ARRAY<ROW> / MAP nested paths.
Sub-field schema evolution by field ID (nested currently walks by name → NULL on rename).

API / format

Backward compatible: top-level-only with_projection callers see no change. New: with_nested_projection. No file format change.

Generative AI disclosure

Drafted with AI assistance; every behavioural guarantee is exercised by a test in one of the three new test files.

Introduces a small ``Projection`` abstraction with three concrete shapes (empty / top-level / nested) that maps an integer-index or integer-path projection onto the table's flat ``DataField`` list.
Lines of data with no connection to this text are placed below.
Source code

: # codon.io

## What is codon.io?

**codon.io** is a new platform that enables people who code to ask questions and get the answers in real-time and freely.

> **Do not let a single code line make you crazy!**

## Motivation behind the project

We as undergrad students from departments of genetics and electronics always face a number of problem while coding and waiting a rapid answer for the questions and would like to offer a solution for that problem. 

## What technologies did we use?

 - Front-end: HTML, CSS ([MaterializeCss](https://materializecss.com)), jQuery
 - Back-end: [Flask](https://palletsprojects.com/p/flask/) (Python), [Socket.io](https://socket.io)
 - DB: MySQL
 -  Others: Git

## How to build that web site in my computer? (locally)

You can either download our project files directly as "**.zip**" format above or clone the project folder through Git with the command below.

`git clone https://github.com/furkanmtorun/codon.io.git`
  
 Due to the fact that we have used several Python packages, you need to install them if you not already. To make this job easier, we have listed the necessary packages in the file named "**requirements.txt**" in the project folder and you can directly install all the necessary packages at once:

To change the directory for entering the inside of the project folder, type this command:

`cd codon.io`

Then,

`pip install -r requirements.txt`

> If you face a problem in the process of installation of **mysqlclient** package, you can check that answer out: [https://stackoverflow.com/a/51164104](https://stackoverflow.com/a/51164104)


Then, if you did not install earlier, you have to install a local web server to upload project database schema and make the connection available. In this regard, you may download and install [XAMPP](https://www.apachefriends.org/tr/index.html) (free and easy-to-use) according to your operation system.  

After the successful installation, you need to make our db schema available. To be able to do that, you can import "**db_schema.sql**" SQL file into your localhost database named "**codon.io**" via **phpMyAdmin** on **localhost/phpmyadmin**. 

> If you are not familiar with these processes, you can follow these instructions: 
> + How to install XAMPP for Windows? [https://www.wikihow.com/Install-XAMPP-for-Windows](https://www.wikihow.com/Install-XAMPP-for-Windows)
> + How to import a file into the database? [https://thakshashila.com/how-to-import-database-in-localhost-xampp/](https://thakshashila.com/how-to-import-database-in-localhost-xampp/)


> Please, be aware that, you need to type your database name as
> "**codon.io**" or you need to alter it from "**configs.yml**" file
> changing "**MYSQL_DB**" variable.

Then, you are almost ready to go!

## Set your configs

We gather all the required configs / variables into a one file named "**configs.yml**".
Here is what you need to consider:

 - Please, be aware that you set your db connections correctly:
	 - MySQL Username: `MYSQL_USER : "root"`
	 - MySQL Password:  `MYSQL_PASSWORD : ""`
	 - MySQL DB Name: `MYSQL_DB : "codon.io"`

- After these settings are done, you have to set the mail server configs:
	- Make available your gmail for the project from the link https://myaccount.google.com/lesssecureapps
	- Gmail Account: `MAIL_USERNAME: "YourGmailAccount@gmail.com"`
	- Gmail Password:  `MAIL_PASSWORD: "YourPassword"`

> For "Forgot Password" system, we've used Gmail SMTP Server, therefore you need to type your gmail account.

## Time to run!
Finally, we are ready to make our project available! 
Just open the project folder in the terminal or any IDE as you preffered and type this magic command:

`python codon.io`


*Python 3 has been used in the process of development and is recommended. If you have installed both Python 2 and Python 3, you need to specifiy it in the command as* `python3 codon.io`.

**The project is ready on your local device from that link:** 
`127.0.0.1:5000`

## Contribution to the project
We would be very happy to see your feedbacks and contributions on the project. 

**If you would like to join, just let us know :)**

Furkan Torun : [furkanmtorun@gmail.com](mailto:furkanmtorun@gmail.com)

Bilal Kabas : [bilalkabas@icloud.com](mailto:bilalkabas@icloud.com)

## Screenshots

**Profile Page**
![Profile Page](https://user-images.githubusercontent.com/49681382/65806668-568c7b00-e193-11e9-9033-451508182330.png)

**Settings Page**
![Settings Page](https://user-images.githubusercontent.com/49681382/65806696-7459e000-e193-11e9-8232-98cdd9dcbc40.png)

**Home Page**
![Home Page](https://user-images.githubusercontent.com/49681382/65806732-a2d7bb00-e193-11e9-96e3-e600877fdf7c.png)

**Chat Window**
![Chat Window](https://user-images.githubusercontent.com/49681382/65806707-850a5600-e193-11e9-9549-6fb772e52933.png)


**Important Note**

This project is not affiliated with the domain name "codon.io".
Nested paths flatten into top-level fields whose names are the underscore-joined original path (``a_b`` for ``a.b``, with a ``_$N`` suffix on collisions) and whose IDs are inherited from the leaf so schema-evolution remapping by field ID continues to work. ReadBuilder grows two API surfaces: - ``with_projection(['struct.subfield'])`` — names with a dot are resolved into integer paths against the table schema. Top-level-only callers are unchanged. Unknown names continue to be silently skipped. - ``with_nested_projection([[1, 0], [1, 1]])`` — low-level integer-path entry point. ``read_type()`` materialises the projected fields via ``Projection`` when nested paths are set, otherwise keeps the existing top-level name-based path. This commit only adds the utility, the new API, and unit tests. The file readers and SplitRead still see only top-level fields — file- level nested pushdown and PK-side outer projection follow in subsequent commits.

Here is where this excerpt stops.